**Data under study:**
# # # #

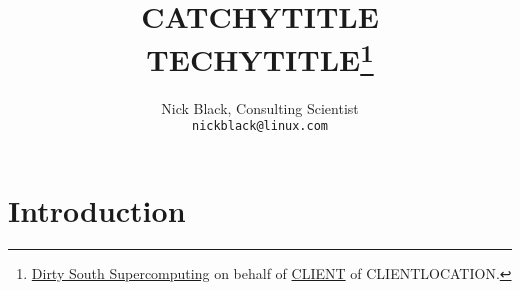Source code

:\documentclass[letterpaper,10pt]{article}
\title{CATCHYTITLE\\
TECHYTITLE\thanks{
 \href{https://www.dsscaw.com/}{Dirty South Supercomputing} on behalf
 of \href{WEBSITE}{CLIENT} of CLIENTLOCATION.
}\\
}
\author{Nick Black, Consulting Scientist\\
\texttt{nickblack@linux.com}
}
\begin{document}
\maketitle
\thispagestyle{fancy}
\date{}
\begin{abstract}
\setlength{\parindent}{0pt}
\end{abstract}
\section{Introduction}
\printbibliography
\end{document}

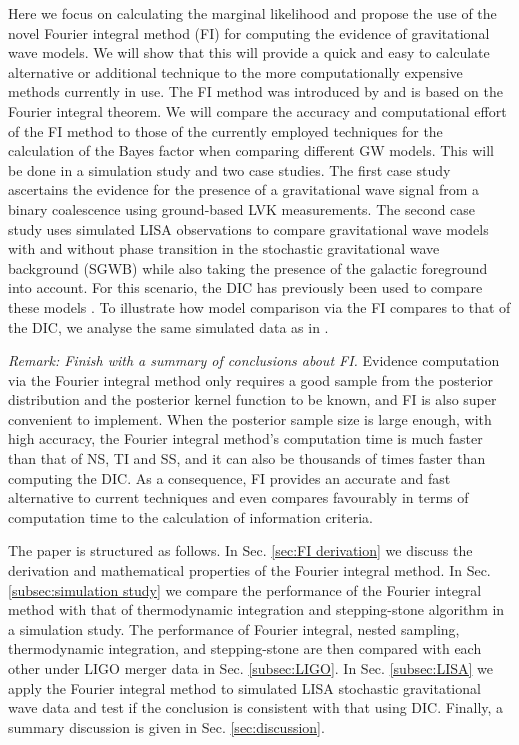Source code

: \documentclass[%
 reprint,
 amsmath,amssymb,
 aps,
]{revtex4-2}
\begin{document}
Here we focus on calculating the marginal likelihood and propose the use of the novel Fourier integral method (FI) for computing the evidence of  gravitational wave models. We will show that this will provide a quick and easy to calculate alternative or additional technique to the more computationally expensive methods currently in use. 
The FI method was introduced by \cite{rotiroti2022computing} and is based on the Fourier integral theorem. We will compare the accuracy and computational effort of the FI method to those of the currently employed techniques for the calculation of the Bayes factor when comparing different GW models.
This will be done in a simulation study and two case studies. The first case study ascertains the evidence for the presence of a gravitational wave signal from a binary coalescence using ground-based LVK measurements. The second case study uses simulated LISA observations 
to compare gravitational wave models with and without phase transition in the stochastic gravitational wave background (SGWB) while also taking the presence of the galactic foreground into account. For this scenario,  the DIC has previously been used to compare these models \cite{BoileauGuillaume2023PfLt}. To illustrate how model comparison via the FI compares to that of the DIC, we analyse the same simulated data as in \cite{BoileauGuillaume2023PfLt}.

{\em Remark: Finish with a summary of conclusions about FI.}
Evidence computation via the Fourier integral method only requires a good sample from the posterior distribution and the posterior kernel function to be known, and FI is also super convenient to implement. When the posterior sample size is large enough, with high accuracy, the Fourier integral method's computation time is much faster than that of NS, TI and SS, and it can also be thousands of times faster than computing the DIC. As a consequence,
FI provides an accurate and fast alternative to current techniques and even compares favourably in terms of computation time to the calculation of information criteria.

The paper is structured as follows. In Sec. \ref{sec:FI derivation} we discuss the derivation and mathematical properties of the Fourier integral method. In Sec. \ref{subsec:simulation study} we compare the performance of the Fourier integral method with that of thermodynamic integration and stepping-stone algorithm in a simulation study. The performance of Fourier integral, nested sampling, thermodynamic integration, and stepping-stone are then compared with each other under LIGO merger data in Sec. \ref{subsec:LIGO}. In Sec. \ref{subsec:LISA} we apply the Fourier integral method to simulated LISA stochastic gravitational wave data and test if the conclusion is consistent with that using DIC. Finally, a summary discussion is given in Sec. \ref{sec:discussion}.
\end{document}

# # # #

**Brief:**
Transcribe all the lines above exactly; any image among them is skipped.

**Response box:**
Source code

:\documentclass[letterpaper,10pt]{article}
\title{CATCHYTITLE\\
TECHYTITLE\thanks{
 \href{https://www.dsscaw.com/}{Dirty South Supercomputing} on behalf
 of \href{WEBSITE}{CLIENT} of CLIENTLOCATION.
}\\
}
\author{Nick Black, Consulting Scientist\\
\texttt{nickblack@linux.com}
}
\begin{document}
\maketitle
\thispagestyle{fancy}
\date{}
\begin{abstract}
\setlength{\parindent}{0pt}
\end{abstract}
\section{Introduction}
\printbibliography
\end{document}

Source code

: \documentclass[%
 reprint,
 amsmath,amssymb,
 aps,
]{revtex4-2}
\begin{document}
Here we focus on calculating the marginal likelihood and propose the use of the novel Fourier integral method (FI) for computing the evidence of  gravitational wave models. We will show that this will provide a quick and easy to calculate alternative or additional technique to the more computationally expensive methods currently in use. 
The FI method was introduced by \cite{rotiroti2022computing} and is based on the Fourier integral theorem. We will compare the accuracy and computational effort of the FI method to those of the currently employed techniques for the calculation of the Bayes factor when comparing different GW models.
This will be done in a simulation study and two case studies. The first case study ascertains the evidence for the presence of a gravitational wave signal from a binary coalescence using ground-based LVK measurements. The second case study uses simulated LISA observations 
to compare gravitational wave models with and without phase transition in the stochastic gravitational wave background (SGWB) while also taking the presence of the galactic foreground into account. For this scenario,  the DIC has previously been used to compare these models \cite{BoileauGuillaume2023PfLt}. To illustrate how model comparison via the FI compares to that of the DIC, we analyse the same simulated data as in \cite{BoileauGuillaume2023PfLt}.

{\em Remark: Finish with a summary of conclusions about FI.}
Evidence computation via the Fourier integral method only requires a good sample from the posterior distribution and the posterior kernel function to be known, and FI is also super convenient to implement. When the posterior sample size is large enough, with high accuracy, the Fourier integral method's computation time is much faster than that of NS, TI and SS, and it can also be thousands of times faster than computing the DIC. As a consequence,
FI provides an accurate and fast alternative to current techniques and even compares favourably in terms of computation time to the calculation of information criteria.

The paper is structured as follows. In Sec. \ref{sec:FI derivation} we discuss the derivation and mathematical properties of the Fourier integral method. In Sec. \ref{subsec:simulation study} we compare the performance of the Fourier integral method with that of thermodynamic integration and stepping-stone algorithm in a simulation study. The performance of Fourier integral, nested sampling, thermodynamic integration, and stepping-stone are then compared with each other under LIGO merger data in Sec. \ref{subsec:LIGO}. In Sec. \ref{subsec:LISA} we apply the Fourier integral method to simulated LISA stochastic gravitational wave data and test if the conclusion is consistent with that using DIC. Finally, a summary discussion is given in Sec. \ref{sec:discussion}.
\end{document}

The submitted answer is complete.